You might want to answer the following questions before pursuing to learn ROBOTICS
- Are you curious about the working of Robots?
- Are you interested in robotics Career?
- Are you willing to learn Core Concepts that are used in all the areas of robotics?
- Are you willing to learn Mathematical Modeling Techniques using in the specific areas of Robotics?
- Are you willing to learn to Code in Python, C or C++?
- Are you willing to commit to 6 months – 1 year of learning to Robotics?
- Are you committed and dedicated to learn ROBOTICS?
If answer to all of above is Yes- then continue reading below and click on the Courses for more details and/or to register:
ROBOTICS Courses offered by University of Pennsylvania for Free- Audit Tracks
You will learn robot configurations, for both serial robot mechanisms and robots with closed chains. Also you will learn about configuration space (C-space), degrees of freedom, C-space topology, implicit and explicit representations of configurations, and holonomic and nonholonomic constraints. Further, you will also learn how to represent spatial velocities and forces as twists and wrenches. This material is at the core of the study of anything that moves (e.g., robots).
In this course, you will learn to solve the forward kinematics (calculating the configuration of the “hand” of the robot based on the joint values) using the product-of-exponentials formula.
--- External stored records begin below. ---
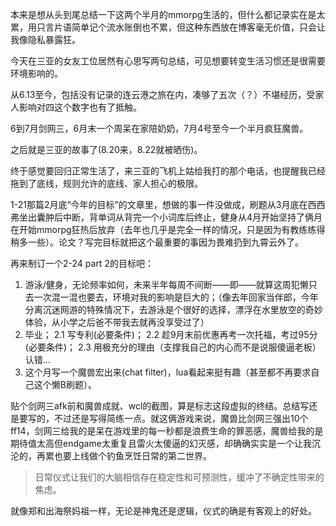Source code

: 本来是想从头到尾总结一下这两个半月的mmorpg生活的，但什么都记录实在是太累，用只言片语简单记个流水账倒也不累，但这种东西放在博客毫无价值，只会让我像隐私暴露狂。

今天在三亚的女友工位居然有心思写两句总结，可见想要转变生活习惯还是很需要环境影响的。

从6.13至今，包括没有记录的连云港之旅在内，凑够了五次（？）不堪经历，受家人影响对四这个数字也有了抵触。

6到7月剑网三，6月末一个周呆在家陪奶奶，7月4号至今一个半月疯狂魔兽。

之后就是三亚的故事了(8.20来，8.22就被晒伤)。

终于感觉要回归正常生活了，来三亚的飞机上姑给我打的那个电话，也提醒我已经拖到了底线，规则允许的底线、家人担心的极限。

1-21那篇2月底“今年的目标”的文章里，想做的事一件没做成，刷题从3月底在西西弗坐出囊肿后中断，背单词从背完一个小词库后终止，健身从4月开始坚持了俩月在开始mmorpg狂热后放弃（去年也几乎是完全一样的情况，只是因为有教练练得稍多一些）。论文？写完目标就把这个最重要的事因为畏难扔到九霄云外了。

再来制订一个2-24 part 2的目标吧：
1. 游泳/健身，无论频率如何，未来半年每周不间断——即——就算这周犯懒只去一次混一混也要去，环境对我的影响是巨大的；（像去年回家当伴郎，今年分离沉迷网游的特殊情况下，去游泳是个很好的选择，漂浮在水里放空的奇妙体验，从小学之后爸不带我去就再没享受过了）
2. 毕业；
    2.1 写专利(必要条件)；
    2.2 趁9月末前优惠再考一次托福，考过95分(必要条件)；
    2.3 用极充分的理由（支撑我自己的内心而不是说服傻逼老板）认错...
3. 这个月写一个魔兽宏出来(chat filter)，lua看起来挺有趣（甚至都不再要求自己这个懒B刷题）。

贴个剑网三afk前和魔兽成就、wcl的截图，算是标志这段虚拟的终结。总结写还是要写的，不过还是写得简练一点。就这俩游戏来说，魔兽比剑网三强出10个ff14，剑网三给我的是呆在游戏里的每一秒都是浪费生命的罪恶感，魔兽给我的是期待值太高但endgame太重复且雷火太傻逼的幻灭感，却确确实实是一个让我沉沦的，再累也要上线做个钓鱼烹饪日常的第二世界。
>日常仪式让我们的大脑相信存在稳定性和可预测性，缓冲了不确定性带来的焦虑。

就像郑和出海祭妈祖一样，无论是神鬼还是逻辑，仪式的确是有客观上的好处。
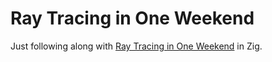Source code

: # Ray Tracing in One Weekend

Just following along with [Ray Tracing in One Weekend](https://raytracing.github.io) in Zig.
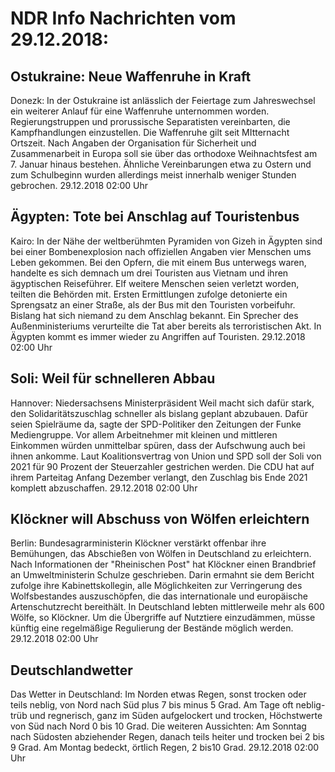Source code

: # NDR Info Nachrichten vom 29.12.2018:


## Ostukraine: Neue Waffenruhe in Kraft
Donezk: In der Ostukraine ist anlässlich der Feiertage zum Jahreswechsel ein weiterer Anlauf für eine Waffenruhe unternommen worden. Regierungstruppen und prorussische Separatisten vereinbarten, die Kampfhandlungen einzustellen. Die Waffenruhe gilt seit MItternacht Ortszeit. Nach Angaben der Organisation für Sicherheit und Zusammenarbeit in Europa soll sie über das orthodoxe Weihnachtsfest am 7. Januar hinaus bestehen. Ähnliche Vereinbarungen etwa zu Ostern und zum Schulbeginn wurden allerdings meist innerhalb weniger Stunden gebrochen. 29.12.2018 02:00 Uhr 

## Ägypten: Tote bei Anschlag auf Touristenbus
Kairo: In der Nähe der weltberühmten Pyramiden von Gizeh in Ägypten sind bei einer Bombenexplosion nach offiziellen Angaben vier Menschen ums Leben gekommen. Bei den Opfern, die mit einem Bus unterwegs waren, handelte es sich demnach um drei Touristen aus Vietnam und ihren ägyptischen Reiseführer. Elf weitere Menschen seien verletzt worden, teilten die Behörden mit. Ersten Ermittlungen zufolge detonierte ein Sprengsatz an einer Straße, als der Bus mit den Touristen vorbeifuhr. Bislang hat sich niemand zu dem Anschlag bekannt. Ein Sprecher des Außenministeriums verurteilte die Tat aber bereits als terroristischen Akt. In Ägypten kommt es immer wieder zu Angriffen auf Touristen. 29.12.2018 02:00 Uhr 

## Soli: Weil für schnelleren Abbau
Hannover: 	Niedersachsens Ministerpräsident Weil macht sich dafür stark, den Solidaritätszuschlag schneller als bislang geplant abzubauen. Dafür seien Spielräume da, sagte der SPD-Politiker den Zeitungen der Funke Mediengruppe. Vor allem Arbeitnehmer mit kleinen und mittleren Einkommen würden unmittelbar spüren, dass der Aufschwung auch bei ihnen ankomme. Laut Koalitionsvertrag von Union und SPD soll der Soli von 2021 für 90 Prozent der Steuerzahler gestrichen werden. Die CDU hat auf ihrem Parteitag Anfang Dezember verlangt, den Zuschlag bis Ende 2021 komplett abzuschaffen. 29.12.2018 02:00 Uhr 

## Klöckner will Abschuss von Wölfen erleichtern
Berlin: 	Bundesagrarministerin Klöckner verstärkt offenbar ihre Bemühungen, das Abschießen von Wölfen in Deutschland zu erleichtern. Nach Informationen der "Rheinischen Post" hat Klöckner einen Brandbrief an Umweltministerin Schulze geschrieben. Darin ermahnt sie dem Bericht zufolge ihre Kabinettskollegin, alle Möglichkeiten zur Verringerung des Wolfsbestandes auszuschöpfen, die das internationale und europäische Artenschutzrecht bereithält. In Deutschland lebten mittlerweile mehr als 600 Wölfe, so Klöckner. Um die Übergriffe auf Nutztiere einzudämmen, müsse künftig eine regelmäßige Regulierung der Bestände möglich werden. 29.12.2018 02:00 Uhr 

## Deutschlandwetter
Das Wetter in Deutschland: Im Norden etwas Regen, sonst trocken oder teils neblig, von Nord nach Süd plus 7 bis minus 5 Grad. Am Tage oft neblig-trüb und regnerisch, ganz im Süden aufgelockert und trocken, Höchstwerte von Süd nach Nord 0 bis 10 Grad. Die weiteren Aussichten: Am Sonntag nach Südosten abziehender Regen, danach teils heiter und trocken bei 2 bis 9 Grad. Am Montag bedeckt, örtlich Regen, 2 bis10 Grad. 29.12.2018 02:00 Uhr 

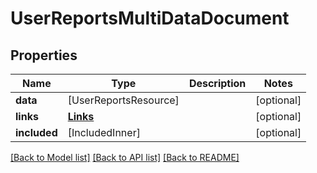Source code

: # UserReportsMultiDataDocument

## Properties
Name | Type | Description | Notes
------------ | ------------- | ------------- | -------------
**data** | [UserReportsResource] |  | [optional] 
**links** | [**Links**](Links.md) |  | [optional] 
**included** | [IncludedInner] |  | [optional] 

[[Back to Model list]](../README.md#documentation-for-models) [[Back to API list]](../README.md#documentation-for-api-endpoints) [[Back to README]](../README.md)


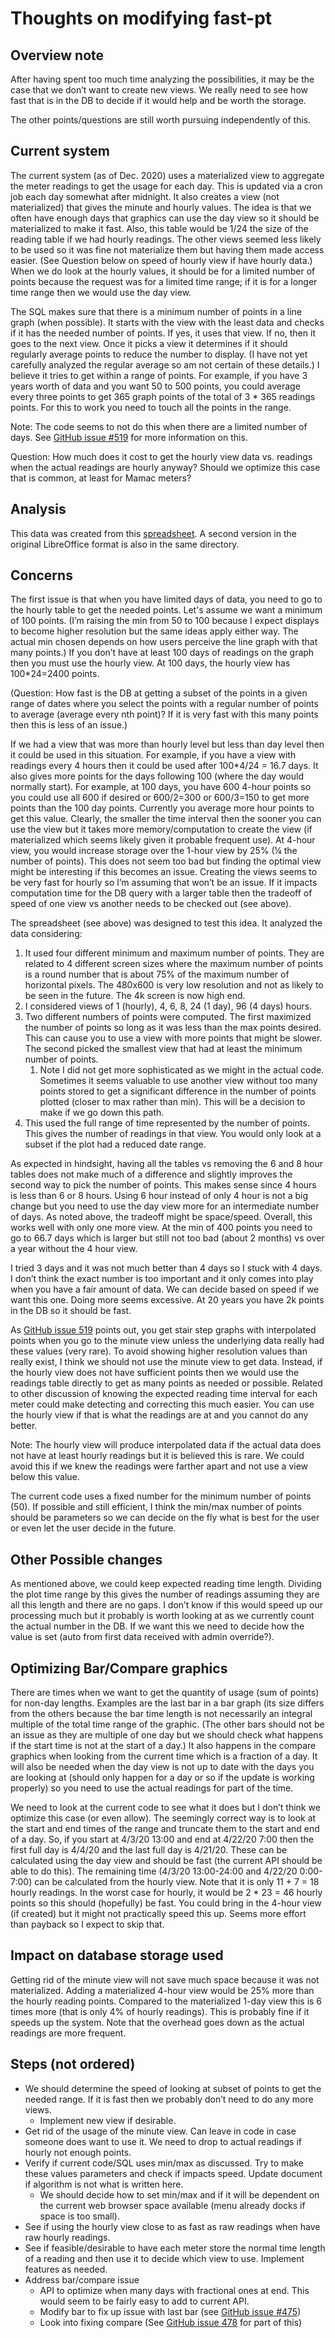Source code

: # Thoughts on modifying fast-pt

## Overview note

After having spent too much time analyzing the possibilities, it may be the case that we don’t want to create new views. We really need to see how fast that is in the DB to decide if it would help and be worth the storage.

The other points/questions are still worth pursuing independently of this.

## Current system

The current system (as of Dec. 2020) uses a materialized view to aggregate the meter readings to get the usage for each day. This is updated via a cron job each day somewhat after midnight. It also creates a view (not materialized) that gives the minute and hourly values. The idea is that we often have enough days that graphics can use the day view so it should be materialized to make it fast. Also, this table would be 1/24 the size of the reading table if we had hourly readings. The other views seemed less likely to be used so it was fine not materialize them but having them made access easier. (See Question below on speed of hourly view if have hourly data.) When we do look at the hourly values, it should be for a limited number of points because the request was for a limited time range; if it is for a longer time range then we would use the day view.

The SQL makes sure that there is a minimum number of points in a line graph (when possible). It starts with the view with the least data and checks if it has the needed number of points. If yes, it uses that view. If no, then it goes to the next view. Once it picks a view it determines if it should regularly average points to reduce the number to display. (I have not yet carefully analyzed the regular average so am not certain of these details.) I believe it tries to get within a range of points. For example, if you have 3 years worth of data and you want 50 to 500 points, you could average every three points to get 365 graph points of the total of 3 * 365 readings points. For this to work you need to touch all the points in the range.

Note: The code seems to not do this when there are a limited number of days. See [GitHub issue #519](https://github.com/OpenEnergyDashboard/OED/issues/519) for more information on this.

Question: How much does it cost to get the hourly view data vs. readings when the actual readings are hourly anyway? Should we optimize this case that is common, at least for Mamac meters?

## Analysis

This data was created from this [spreadsheet](./fastPtAnalysis.xlsx). A second version in the original LibreOffice format is also in the same directory.

## Concerns

The first issue is that when you have limited days of data, you need to go to the hourly table to get the needed points. Let's assume we want a minimum of 100 points. (I’m raising the min from 50 to 100 because I expect displays to become higher resolution but the same ideas apply either way. The actual min chosen depends on how users perceive the line graph with that many points.) If you don’t have at least 100 days of readings on the graph then you must use the hourly view. At 100 days, the hourly view has 100*24=2400 points.

(Question: How fast is the DB at getting a subset of the points in a given range of dates where you select the points with a regular number of points to average (average every nth point)? If it is very fast with this many points then this is less of an issue.)

If we had a view that was more than hourly level but less than day level then it could be used in this situation. For example, if you have a view with readings every 4 hours then it could be used after 100*4/24 = 16.7 days. It also gives more points for the days following 100 (where the day would normally start). For example, at 100 days, you have 600 4-hour points so you could use all 600 if desired or 600/2=300 or 600/3=150 to get more points than the 100 day points. Currently you average more hour points to get this value. Clearly, the smaller the time interval then the sooner you can use the view but it takes more memory/computation to create the view (if materialized which seems likely given it probable frequent use). At 4-hour view, you would increase storage over the 1-hour view by 25% (¼ the number of points). This does not seem too bad but finding the optimal view might be interesting if this becomes an issue. Creating the views seems to be very fast for hourly so I’m assuming that won’t be an issue. If it impacts computation time for the DB query with a larger table then the tradeoff of speed of one view vs another needs to be checked out (see above).

The spreadsheet (see above) was designed to test this idea. It analyzed the data considering:

1. It used four different minimum and maximum number of points. They are related to 4 different screen sizes where the maximum number of points is a round number that is about 75% of the maximum number of horizontal pixels. The 480x600 is very low resolution and not as likely to be seen in the future. The 4k screen is now high end.
2. I considered views of 1 (hourly), 4, 6, 8, 24 (1 day), 96 (4 days) hours.
3. Two different numbers of points were computed. The first maximized the number of points so long as it was less than the max points desired. This can cause you to use a view with more points that might be slower. The second picked the smallest view that had at least the minimum number of points.
    1. Note I did not get more sophisticated as we might in the actual code. Sometimes it seems valuable to use another view without too many points stored to get a significant difference in the number of points plotted (closer to max rather than min). This will be a decision to make if we go down this path.
4. This used the full range of time represented by the number of points. This gives the number of readings in that view. You would only look at a subset if the plot had a reduced date range.

As expected in hindsight, having all the tables vs removing the 6 and 8 hour tables does not make much of a difference and slightly improves the second way to pick the number of points. This makes sense since 4 hours is less than 6 or 8 hours. Using 6 hour instead of only 4 hour is not a big change but you need to use the day view more for an intermediate number of days. As noted above, the tradeoff might be space/speed. Overall, this works well with only one more view. At the min of 400 points you need to go to 66.7 days which is larger but still not too bad (about 2 months) vs over a year without the 4 hour view.

I tried 3 days and it was not much better than 4 days so I stuck with 4 days. I don’t think the exact number is too important and it only comes into play when you have a fair amount of data. We can decide based on speed if we want this one. Doing more seems excessive. At 20 years you have 2k points in the DB so it should be fast.

As [GitHub issue 519](https://github.com/OpenEnergyDashboard/OED/issues/519) points out, you get stair step graphs with interpolated points when you go to the minute view unless the underlying data really had these values (very rare). To avoid showing higher resolution values than really exist, I think we should not use the minute view to get data. Instead, if the hourly view does not have sufficient points then we would use the readings table directly to get as many points as needed or possible. Related to other discussion of knowing the expected reading time interval for each meter could make detecting and correcting this much easier. You can use the hourly view if that is what the readings are at and you cannot do any better.

Note: The hourly view will produce interpolated data if the actual data does not have at least hourly readings but it is believed this is rare. We could avoid this if we knew the readings were farther apart and not use a view below this value.

The current code uses a fixed number for the minimum number of points (50). If possible and still efficient, I think the min/max number of points should be parameters so we can decide on the fly what is best for the user or even let the user decide in the future.

## Other Possible changes

As mentioned above, we could keep expected reading time length. Dividing the plot time range by this gives the number of readings assuming they are all this length and there are no gaps. I don’t know if this would speed up our processing much but it probably is worth looking at as we currently count the actual number in the DB. If we want this we need to decide how the value is set (auto from first data received with admin override?).

## Optimizing Bar/Compare graphics

There are times when we want to get the quantity of usage (sum of points) for non-day lengths. Examples are the last bar in a bar graph (its size differs from the others because the bar time length is not necessarily an integral multiple of the total time range of the graphic. (The other bars should not be an issue as they are multiple of one day but we should check what happens if the start time is not at the start of a day.) It also happens in the compare graphics when looking from the current time which is a fraction of a day. It will also be needed when the day view is not up to date with the days you are looking at (should only happen for a day or so if the update is working properly) so you need to use the actual readings for part of the time.

We need to look at the current code to see what it does but I don’t think we optimize this case (or even allow). The seemingly correct way is to look at the start and end times of the range and truncate them to the start and end of a day. So, if you start at 4/3/20 13:00 and end at 4/22/20 7:00 then the first full day is 4/4/20 and the last full day is 4/21/20. These can be calculated using the day view and should be fast (the current API should be able to do this). The remaining time (4/3/20 13:00-24:00 and 4/22/20 0:00-7:00) can be calculated from the hourly view. Note that it is only 11 + 7 = 18 hourly readings. In the worst case for hourly, it would be 2 * 23 = 46 hourly points so this should (hopefully) be fast. You could bring in the 4-hour view (if created) but it might not practically speed this up. Seems more effort than payback so I expect to skip that.

## Impact on database storage used

Getting rid of the minute view will not save much space because it was not materialized. Adding a materialized 4-hour view would be 25% more than the hourly reading points. Compared to the materialized 1-day view this is 6 times more (that is only 4% of hourly readings). This is probably fine if it speeds up the system. Note that the overhead goes down as the actual readings are more frequent.

## Steps (not ordered)

* We should determine the speed of looking at subset of points to get the needed range. If it is fast then we probably don’t need to do any more views.
  * Implement new view if desirable.
* Get rid of the usage of the minute view. Can leave in code in case someone does want to use it. We need to drop to actual readings if hourly not enough points.
* Verify if current code/SQL uses min/max as discussed. Try to make these values parameters and check if impacts speed. Update document if algorithm is not what is written here.
  * We should decide how to set min/max and if it will be dependent on the current web browser space available (menu already  docks if space is too small).
* See if using the hourly view close to as fast as raw readings when have raw hourly readings.
* See if feasible/desirable to have each meter store the normal time length of a reading and then use it to decide which view to use. Implement features as needed.
* Address bar/compare issue
  * API to optimize when many days with fractional ones at end. This would seem to be fairly easy to add to current API.
  * Modify bar to fix up issue with last bar (see [GitHub issue #475](https://github.com/OpenEnergyDashboard/OED/issues/475))
  * Look into fixing compare (See [GitHub issue 478](https://github.com/OpenEnergyDashboard/OED/issues/478) for part of this)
In Course 3 – Robot Dynamics, you will learn efficient numerical algorithms for forward dynamics (calculating the robot’s acceleration given its configuration, velocity, and joint forces and torques) and inverse dynamics (calculating the required joint forces and torques given the robot’s configuration, velocity, and acceleration). The former is useful for simulation, and the latter is useful for robot control. You will also learn how to plan robot trajectories subject to dynamic constraints
You will learn key concepts of robot motion generation: planning a motion for a robot in the presence of obstacles, and real-time feedback control to track the planned motion.
In Course 5 of the specialisation, Robot Motion Planning and Wheeled Mobile Robots, we delve into advanced topics in robotics. Chapter 12, Grasping and Manipulation, of the “Modern Robotics” textbook covers the Modeling of kinematics and forces between rigid bodies in contact, and applies the Modeling to analysis and planning of robot grasping and other manipulation tasks. Chapter 13, Wheeled Mobile Robots, covers Modeling, motion planning, and feedback control of omnidirectional and nonholonomic wheeled mobile robots, and concludes by addressing control of mobile manipulators consisting of a wheeled mobile base and a robot arm
The capstone project of the Modern Robotics specialisation is on mobile manipulation: simultaneously controlling the motion of a wheeled mobile base and its robot arm to achieve a manipulation task. This project integrates several topics from the specialisation, including trajectory planning, Odometry for mobile robots, and feedback control. You will develop software to plan and control the motion of a mobile manipulator to perform a pick and place task. You will test your software on the KUKA youBot, a mobile manipulator consisting of an omnidirectional mecanum-wheel mobile base, a 5-joint robot arm, and a gripper. The state-of-the-art, cross-platform V-REP robot simulator will be used to simulate the task.
In this course you will learn-How can we create agile micro aerial vehicles that are able to operate autonomously in cluttered indoor and outdoor environments? You will gain an introduction to the mechanics of flight and the design of quadrotor flying robots and will be able to develop dynamic models, derive controllers, and synthesize planners for operating in three dimensional environments.
You will be exposed to the challenges of using noisy sensors for localization and maneuvering in complex, three-dimensional environments. Finally, you will gain insights through seeing real world examples of the possible applications and challenges for the rapidly-growing drone industry.
Robotic systems typically include three components: a mechanism which is capable of exerting forces and torques on the environment, a perception system for sensing the world and a decision and control system which modulates the robot’s behaviour to achieve the desired ends. In this course we will consider the problem of how a robot decides what to do to achieve its goals. You will learn some of the most common approaches to addressing this problem including graph-based methods, randomised planners and artificial potential fields.